- **TASK STATEMENT**:
What's required is a verbatim printout of all the data.
MATERIAL FOR THIS TASK: Begin
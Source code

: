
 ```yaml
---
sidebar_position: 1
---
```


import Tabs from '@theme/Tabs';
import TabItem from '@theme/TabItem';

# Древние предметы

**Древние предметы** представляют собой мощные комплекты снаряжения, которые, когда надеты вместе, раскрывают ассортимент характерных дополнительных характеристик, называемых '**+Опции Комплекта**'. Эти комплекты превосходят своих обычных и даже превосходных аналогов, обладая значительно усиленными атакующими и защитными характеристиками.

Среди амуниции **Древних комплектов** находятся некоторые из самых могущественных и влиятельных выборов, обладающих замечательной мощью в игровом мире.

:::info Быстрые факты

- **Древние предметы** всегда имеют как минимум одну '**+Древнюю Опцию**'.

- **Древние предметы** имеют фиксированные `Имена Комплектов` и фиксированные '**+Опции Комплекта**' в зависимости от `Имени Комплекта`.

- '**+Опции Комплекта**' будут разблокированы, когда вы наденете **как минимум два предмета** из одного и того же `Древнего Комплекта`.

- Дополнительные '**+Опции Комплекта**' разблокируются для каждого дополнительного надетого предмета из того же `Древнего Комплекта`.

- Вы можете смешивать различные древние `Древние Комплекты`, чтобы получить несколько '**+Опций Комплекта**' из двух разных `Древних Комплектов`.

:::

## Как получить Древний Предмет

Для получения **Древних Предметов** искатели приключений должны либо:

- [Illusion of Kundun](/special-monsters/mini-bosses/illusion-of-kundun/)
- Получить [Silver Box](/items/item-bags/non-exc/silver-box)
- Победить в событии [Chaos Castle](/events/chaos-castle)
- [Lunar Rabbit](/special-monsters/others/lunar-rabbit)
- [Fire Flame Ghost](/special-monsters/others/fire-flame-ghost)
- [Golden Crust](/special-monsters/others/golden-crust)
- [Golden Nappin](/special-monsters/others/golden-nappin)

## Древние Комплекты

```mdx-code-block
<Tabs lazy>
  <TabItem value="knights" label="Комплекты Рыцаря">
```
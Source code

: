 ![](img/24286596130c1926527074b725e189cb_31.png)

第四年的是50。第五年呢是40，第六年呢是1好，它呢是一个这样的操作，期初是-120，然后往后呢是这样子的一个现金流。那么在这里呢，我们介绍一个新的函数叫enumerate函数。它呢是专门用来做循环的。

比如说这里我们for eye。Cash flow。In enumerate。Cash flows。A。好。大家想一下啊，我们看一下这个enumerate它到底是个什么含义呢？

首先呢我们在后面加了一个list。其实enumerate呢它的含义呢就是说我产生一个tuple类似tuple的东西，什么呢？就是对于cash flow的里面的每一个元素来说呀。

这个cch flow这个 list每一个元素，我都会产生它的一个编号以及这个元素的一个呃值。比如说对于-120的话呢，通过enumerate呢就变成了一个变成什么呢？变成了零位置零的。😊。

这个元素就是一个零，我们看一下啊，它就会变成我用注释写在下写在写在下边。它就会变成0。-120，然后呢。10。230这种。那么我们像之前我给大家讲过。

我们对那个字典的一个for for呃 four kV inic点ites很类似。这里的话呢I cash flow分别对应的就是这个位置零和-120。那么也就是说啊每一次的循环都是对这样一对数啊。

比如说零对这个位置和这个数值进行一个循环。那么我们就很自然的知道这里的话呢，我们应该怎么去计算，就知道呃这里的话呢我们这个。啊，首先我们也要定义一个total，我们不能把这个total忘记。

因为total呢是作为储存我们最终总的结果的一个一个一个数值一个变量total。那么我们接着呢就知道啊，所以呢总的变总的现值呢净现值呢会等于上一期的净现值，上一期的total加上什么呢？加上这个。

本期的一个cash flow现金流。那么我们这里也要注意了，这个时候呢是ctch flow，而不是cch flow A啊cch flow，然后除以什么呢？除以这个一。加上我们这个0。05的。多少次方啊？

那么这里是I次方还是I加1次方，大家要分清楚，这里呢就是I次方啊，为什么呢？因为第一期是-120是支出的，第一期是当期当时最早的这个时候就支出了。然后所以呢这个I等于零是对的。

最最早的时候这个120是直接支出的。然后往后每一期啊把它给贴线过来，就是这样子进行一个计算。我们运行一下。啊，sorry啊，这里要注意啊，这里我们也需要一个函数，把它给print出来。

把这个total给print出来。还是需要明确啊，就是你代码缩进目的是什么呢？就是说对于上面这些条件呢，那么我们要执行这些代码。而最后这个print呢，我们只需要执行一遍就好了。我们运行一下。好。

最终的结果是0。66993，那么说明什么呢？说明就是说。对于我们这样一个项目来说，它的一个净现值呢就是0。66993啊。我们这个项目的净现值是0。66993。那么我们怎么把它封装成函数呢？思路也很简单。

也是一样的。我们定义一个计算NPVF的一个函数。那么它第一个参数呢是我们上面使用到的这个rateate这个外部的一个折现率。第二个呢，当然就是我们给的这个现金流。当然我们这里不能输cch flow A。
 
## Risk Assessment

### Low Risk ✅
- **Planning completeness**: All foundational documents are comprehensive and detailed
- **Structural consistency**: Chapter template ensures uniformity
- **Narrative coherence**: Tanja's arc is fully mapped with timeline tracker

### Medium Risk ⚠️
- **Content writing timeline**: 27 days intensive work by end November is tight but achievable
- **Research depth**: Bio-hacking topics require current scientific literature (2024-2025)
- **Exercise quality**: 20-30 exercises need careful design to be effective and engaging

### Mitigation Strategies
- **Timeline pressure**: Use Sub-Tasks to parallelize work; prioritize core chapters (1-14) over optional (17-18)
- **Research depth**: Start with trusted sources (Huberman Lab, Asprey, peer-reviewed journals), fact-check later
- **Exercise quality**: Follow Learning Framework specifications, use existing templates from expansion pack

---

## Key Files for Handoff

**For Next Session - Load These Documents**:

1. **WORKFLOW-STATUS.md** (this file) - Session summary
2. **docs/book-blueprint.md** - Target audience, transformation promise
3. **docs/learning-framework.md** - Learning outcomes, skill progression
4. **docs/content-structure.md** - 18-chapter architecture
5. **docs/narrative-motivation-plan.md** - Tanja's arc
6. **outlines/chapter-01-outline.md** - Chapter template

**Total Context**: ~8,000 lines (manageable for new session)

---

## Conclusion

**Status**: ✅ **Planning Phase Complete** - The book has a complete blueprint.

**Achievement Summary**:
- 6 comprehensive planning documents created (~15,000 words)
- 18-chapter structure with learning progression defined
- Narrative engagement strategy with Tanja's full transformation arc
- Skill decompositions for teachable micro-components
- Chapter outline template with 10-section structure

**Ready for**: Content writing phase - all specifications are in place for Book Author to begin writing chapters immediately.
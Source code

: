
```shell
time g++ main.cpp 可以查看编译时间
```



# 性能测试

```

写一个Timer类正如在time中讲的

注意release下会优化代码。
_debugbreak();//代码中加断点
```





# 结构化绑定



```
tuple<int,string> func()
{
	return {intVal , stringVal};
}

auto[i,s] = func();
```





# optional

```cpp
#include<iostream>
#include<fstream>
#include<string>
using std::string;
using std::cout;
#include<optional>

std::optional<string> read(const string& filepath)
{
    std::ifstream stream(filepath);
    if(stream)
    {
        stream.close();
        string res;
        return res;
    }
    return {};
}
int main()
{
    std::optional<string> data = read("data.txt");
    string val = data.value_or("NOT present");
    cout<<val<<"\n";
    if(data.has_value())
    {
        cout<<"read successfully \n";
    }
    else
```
MATERIAL FOR THIS TASK: End
- **RESPONSE BELOW**:
Source code

:
 ```yaml
---
sidebar_position: 1
---
```


import Tabs from '@theme/Tabs';
import TabItem from '@theme/TabItem';

# Древние предметы

**Древние предметы** представляют собой мощные комплекты снаряжения, которые, когда надеты вместе, раскрывают ассортимент характерных дополнительных характеристик, называемых '**+Опции Комплекта**'. Эти комплекты превосходят своих обычных и даже превосходных аналогов, обладая значительно усиленными атакующими и защитными характеристиками.

Среди амуниции **Древних комплектов** находятся некоторые из самых могущественных и влиятельных выборов, обладающих замечательной мощью в игровом мире.

:::info Быстрые факты

- **Древние предметы** всегда имеют как минимум одну '**+Древнюю Опцию**'.

- **Древние предметы** имеют фиксированные `Имена Комплектов` и фиксированные '**+Опции Комплекта**' в зависимости от `Имени Комплекта`.

- '**+Опции Комплекта**' будут разблокированы, когда вы наденете **как минимум два предмета** из одного и того же `Древнего Комплекта`.

- Дополнительные '**+Опции Комплекта**' разблокируются для каждого дополнительного надетого предмета из того же `Древнего Комплекта`.

- Вы можете смешивать различные древние `Древние Комплекты`, чтобы получить несколько '**+Опций Комплекта**' из двух разных `Древних Комплектов`.

:::

## Как получить Древний Предмет

Для получения **Древних Предметов** искатели приключений должны либо:

- [Illusion of Kundun](/special-monsters/mini-bosses/illusion-of-kundun/)
- Получить [Silver Box](/items/item-bags/non-exc/silver-box)
- Победить в событии [Chaos Castle](/events/chaos-castle)
- [Lunar Rabbit](/special-monsters/others/lunar-rabbit)
- [Fire Flame Ghost](/special-monsters/others/fire-flame-ghost)
- [Golden Crust](/special-monsters/others/golden-crust)
- [Golden Nappin](/special-monsters/others/golden-nappin)

## Древние Комплекты

```mdx-code-block
<Tabs lazy>
  <TabItem value="knights" label="Комплекты Рыцаря">
```
Source code

: ![](img/24286596130c1926527074b725e189cb_31.png)

第四年的是50。第五年呢是40，第六年呢是1好，它呢是一个这样的操作，期初是-120，然后往后呢是这样子的一个现金流。那么在这里呢，我们介绍一个新的函数叫enumerate函数。它呢是专门用来做循环的。

比如说这里我们for eye。Cash flow。In enumerate。Cash flows。A。好。大家想一下啊，我们看一下这个enumerate它到底是个什么含义呢？

首先呢我们在后面加了一个list。其实enumerate呢它的含义呢就是说我产生一个tuple类似tuple的东西，什么呢？就是对于cash flow的里面的每一个元素来说呀。

这个cch flow这个 list每一个元素，我都会产生它的一个编号以及这个元素的一个呃值。比如说对于-120的话呢，通过enumerate呢就变成了一个变成什么呢？变成了零位置零的。😊。

这个元素就是一个零，我们看一下啊，它就会变成我用注释写在下写在写在下边。它就会变成0。-120，然后呢。10。230这种。那么我们像之前我给大家讲过。

我们对那个字典的一个for for呃 four kV inic点ites很类似。这里的话呢I cash flow分别对应的就是这个位置零和-120。那么也就是说啊每一次的循环都是对这样一对数啊。

比如说零对这个位置和这个数值进行一个循环。那么我们就很自然的知道这里的话呢，我们应该怎么去计算，就知道呃这里的话呢我们这个。啊，首先我们也要定义一个total，我们不能把这个total忘记。

因为total呢是作为储存我们最终总的结果的一个一个一个数值一个变量total。那么我们接着呢就知道啊，所以呢总的变总的现值呢净现值呢会等于上一期的净现值，上一期的total加上什么呢？加上这个。

本期的一个cash flow现金流。那么我们这里也要注意了，这个时候呢是ctch flow，而不是cch flow A啊cch flow，然后除以什么呢？除以这个一。加上我们这个0。05的。多少次方啊？

那么这里是I次方还是I加1次方，大家要分清楚，这里呢就是I次方啊，为什么呢？因为第一期是-120是支出的，第一期是当期当时最早的这个时候就支出了。然后所以呢这个I等于零是对的。

最最早的时候这个120是直接支出的。然后往后每一期啊把它给贴线过来，就是这样子进行一个计算。我们运行一下。啊，sorry啊，这里要注意啊，这里我们也需要一个函数，把它给print出来。

把这个total给print出来。还是需要明确啊，就是你代码缩进目的是什么呢？就是说对于上面这些条件呢，那么我们要执行这些代码。而最后这个print呢，我们只需要执行一遍就好了。我们运行一下。好。

最终的结果是0。66993，那么说明什么呢？说明就是说。对于我们这样一个项目来说，它的一个净现值呢就是0。66993啊。我们这个项目的净现值是0。66993。那么我们怎么把它封装成函数呢？思路也很简单。

也是一样的。我们定义一个计算NPVF的一个函数。那么它第一个参数呢是我们上面使用到的这个rateate这个外部的一个折现率。第二个呢，当然就是我们给的这个现金流。当然我们这里不能输cch flow A。
 
## Risk Assessment

### Low Risk ✅
- **Planning completeness**: All foundational documents are comprehensive and detailed
- **Structural consistency**: Chapter template ensures uniformity
- **Narrative coherence**: Tanja's arc is fully mapped with timeline tracker

### Medium Risk ⚠️
- **Content writing timeline**: 27 days intensive work by end November is tight but achievable
- **Research depth**: Bio-hacking topics require current scientific literature (2024-2025)
- **Exercise quality**: 20-30 exercises need careful design to be effective and engaging

### Mitigation Strategies
- **Timeline pressure**: Use Sub-Tasks to parallelize work; prioritize core chapters (1-14) over optional (17-18)
- **Research depth**: Start with trusted sources (Huberman Lab, Asprey, peer-reviewed journals), fact-check later
- **Exercise quality**: Follow Learning Framework specifications, use existing templates from expansion pack

---

## Key Files for Handoff

**For Next Session - Load These Documents**:

1. **WORKFLOW-STATUS.md** (this file) - Session summary
2. **docs/book-blueprint.md** - Target audience, transformation promise
3. **docs/learning-framework.md** - Learning outcomes, skill progression
4. **docs/content-structure.md** - 18-chapter architecture
5. **docs/narrative-motivation-plan.md** - Tanja's arc
6. **outlines/chapter-01-outline.md** - Chapter template

**Total Context**: ~8,000 lines (manageable for new session)

---

## Conclusion

**Status**: ✅ **Planning Phase Complete** - The book has a complete blueprint.

**Achievement Summary**:
- 6 comprehensive planning documents created (~15,000 words)
- 18-chapter structure with learning progression defined
- Narrative engagement strategy with Tanja's full transformation arc
- Skill decompositions for teachable micro-components
- Chapter outline template with 10-section structure

**Ready for**: Content writing phase - all specifications are in place for Book Author to begin writing chapters immediately.
Source code

:
```shell
time g++ main.cpp 可以查看编译时间
```



# 性能测试

```

写一个Timer类正如在time中讲的

注意release下会优化代码。
_debugbreak();//代码中加断点
```





# 结构化绑定



```
tuple<int,string> func()
{
	return {intVal , stringVal};
}

auto[i,s] = func();
```





# optional

```cpp
#include<iostream>
#include<fstream>
#include<string>
using std::string;
using std::cout;
#include<optional>

std::optional<string> read(const string& filepath)
{
    std::ifstream stream(filepath);
    if(stream)
    {
        stream.close();
        string res;
        return res;
    }
    return {};
}
int main()
{
    std::optional<string> data = read("data.txt");
    string val = data.value_or("NOT present");
    cout<<val<<"\n";
    if(data.has_value())
    {
        cout<<"read successfully \n";
    }
    else
```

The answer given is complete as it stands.